_Entries provided_
★ ★ ★ ★

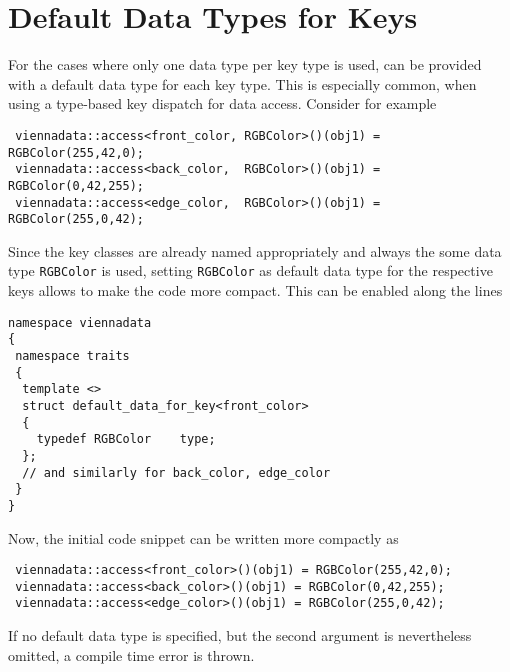 \section{Default Data Types for Keys} \label{sec:default-valuetype}
For the cases where only one data type per key type is used, {\ViennaData} can be provided with a default data type for each key type.
This is especially common, when using a type-based key dispatch for data access. Consider for example
\begin{lstlisting}
 viennadata::access<front_color, RGBColor>()(obj1) = RGBColor(255,42,0);
 viennadata::access<back_color,  RGBColor>()(obj1) = RGBColor(0,42,255);
 viennadata::access<edge_color,  RGBColor>()(obj1) = RGBColor(255,0,42);
\end{lstlisting}
Since the key classes are already named appropriately and always the some data type \lstinline|RGBColor| is used, 
setting \lstinline|RGBColor| as default data type for the respective keys allows to make the code more compact.
This can be enabled along the lines
\begin{lstlisting}
namespace viennadata
{
 namespace traits
 {
  template <>
  struct default_data_for_key<front_color>
  {
    typedef RGBColor    type;
  };
  // and similarly for back_color, edge_color
 }
} 
\end{lstlisting}
Now, the initial code snippet can be written more compactly as
\begin{lstlisting}
 viennadata::access<front_color>()(obj1) = RGBColor(255,42,0);
 viennadata::access<back_color>()(obj1) = RGBColor(0,42,255);
 viennadata::access<edge_color>()(obj1) = RGBColor(255,0,42);
\end{lstlisting}
If no default data type is specified, but the second argument is nevertheless omitted, a compile time error is thrown.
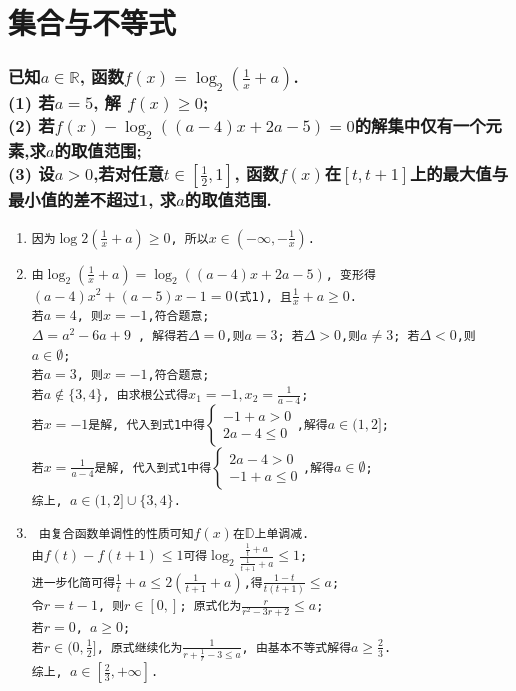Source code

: \documentclass{article}
\newcommand{\1}{\underline{\makebox[1cm]{}}}
\newcommand{\2}{\underline{\makebox[2cm]{}}}
\newcommand{\3}{\underline{\makebox[3cm]{}}}
\newcommand{\4}{\underline{\makebox[4cm]{}}}
\newcommand{\lge}{\large \texttt}
\newlength{\la}
\begin{document}
\newpage
\part{集合与不等式}

\section{
    已知$a \in \mathbb{R}$, 函数$f(x)= \log_2{(\frac{1}{x}+a)}$. 
\\(1) 若$a = 5$, 解 $f(x) \geq 0$;
\\(2) 若$f(x) - \log_2{((a-4)x +2a -5)} = 0$的解集中仅有一个元素,求$a$的取值范围;
\\(3) 设$a > 0$,若对任意$t \in [\frac{1}{2}, 1]$, 函数$f(x)$在$[t, t + 1]$上的最大值与最小值的差不超过1, 求$a$的取值范围.
}
\begin{enumerate}[(1)]
    \item \lge{因为$\log{2}{(\frac{1}{x}+a)} \geq 0$, 所以$x \in (- \infty, -\frac{1}{x}) $.}
    \item \lge{由$\log_2{(\frac{1}{x}+a)} = \log_2{((a - 4)x + 2a - 5)}$, 变形得$(a-4)x^2 + (a-5)x - 1 = 0$(式1), 且$\frac{1}{x} + a \geq 0$.
        \\若$ a = 4 $, 则$ x = -1$,符合题意;
        \\ $\Delta = a^2 - 6a + 9$ , 解得若$\Delta = 0$,则$a = 3$; 若$\Delta > 0$,则$a \neq 3$; 若$\Delta < 0$,则 $a \in \emptyset$;
        \\若$a = 3$, 则$x = -1$,符合题意;
        \\若$a \notin \{3, 4\}$, 由求根公式得$x_1 = -1, x_2 = \frac{1}{a-4}$;
        \\若$x = -1$是解, 代入到式1中得$\begin{cases} -1 + a > 0 \\ 2a - 4 \leq 0\end{cases}$,解得$a \in (1, 2]$;
        \\若$x = \frac{1}{a-4}$是解, 代入到式1中得$\begin{cases} 2a - 4 > 0 \\ -1 + a \leq0\end{cases}$,解得$a \in \emptyset$;
        \\综上, $a \in (1, 2]\cup \{3,4\}$.
    }
    \item \lge{
        由复合函数单调性的性质可知$f(x)$在$\mathbb{D}$上单调减.
        \\由$f(t)-f(t+1) \leq 1$可得$\log_2{\frac{\frac{1}{t}+a}{\frac{1}{t+1}+a}} \leq 1$;
        \\进一步化简可得$\frac{1}{t} + a \leq 2(\frac{1}{t+1}+a)$,得$\frac{1 - t}{t(t+1)} \leq a$;
        \\令$r = t -1$, 则$r \in [0, ]$; 原式化为$\frac{r}{r^2 - 3r + 2} \leq a$;
        \\若$r = 0$, $a \geq 0$;
        \\若$r \in (0, \frac{1}{2}]$, 原式继续化为$\frac{1}{r+\frac{1}{r}-3 \leq a}$, 由基本不等式解得$a \geq \frac{2}{3}$.
        \\综上, $a \in [\frac{2}{3}, +\infty]$.
    }
    
            

    \end{enumerate}
\end{document}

★ ★ ★ ★

_Your objective_
Only lines holding the string "This" are wanted; gather each one from the entries above.

_Exercise solution_
This is especially common, when using a type-based key dispatch for data access. Consider for example
This can be enabled along the lines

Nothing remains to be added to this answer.